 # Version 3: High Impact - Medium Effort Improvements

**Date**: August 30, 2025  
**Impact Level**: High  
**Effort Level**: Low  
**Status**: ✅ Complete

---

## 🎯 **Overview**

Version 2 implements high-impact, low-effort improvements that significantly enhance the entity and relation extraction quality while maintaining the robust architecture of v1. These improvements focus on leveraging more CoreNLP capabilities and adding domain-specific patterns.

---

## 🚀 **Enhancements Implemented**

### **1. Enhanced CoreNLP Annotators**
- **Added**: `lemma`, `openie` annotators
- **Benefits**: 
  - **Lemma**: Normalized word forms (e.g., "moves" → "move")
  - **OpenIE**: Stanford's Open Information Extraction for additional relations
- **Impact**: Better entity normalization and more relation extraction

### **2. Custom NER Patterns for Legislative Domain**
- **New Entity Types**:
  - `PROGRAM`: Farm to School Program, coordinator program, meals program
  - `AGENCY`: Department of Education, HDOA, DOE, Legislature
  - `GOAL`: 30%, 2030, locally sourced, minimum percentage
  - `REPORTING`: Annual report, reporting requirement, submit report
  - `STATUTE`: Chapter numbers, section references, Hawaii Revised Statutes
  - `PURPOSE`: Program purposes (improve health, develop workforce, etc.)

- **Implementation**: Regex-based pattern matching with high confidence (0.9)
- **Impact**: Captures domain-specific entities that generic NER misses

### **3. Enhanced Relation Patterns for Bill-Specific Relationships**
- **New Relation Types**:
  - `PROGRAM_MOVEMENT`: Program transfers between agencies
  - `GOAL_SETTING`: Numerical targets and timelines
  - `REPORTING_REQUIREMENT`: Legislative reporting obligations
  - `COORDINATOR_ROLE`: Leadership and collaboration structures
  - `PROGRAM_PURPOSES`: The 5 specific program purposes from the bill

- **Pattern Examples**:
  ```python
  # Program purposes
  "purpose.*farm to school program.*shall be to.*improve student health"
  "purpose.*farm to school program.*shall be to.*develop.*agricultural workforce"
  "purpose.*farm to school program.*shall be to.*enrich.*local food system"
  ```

■ EXERCISE PROMPT ■
Check each line of the entries above, and show every one holding the word "Version".

■ EXERCISE OUTPUT ■
 # Version 3: High Impact - Medium Effort Improvements
Version 2 implements high-impact, low-effort improvements that significantly enhance the entity and relation extraction quality while maintaining the robust architecture of v1. These improvements focus on leveraging more CoreNLP capabilities and adding domain-specific patterns.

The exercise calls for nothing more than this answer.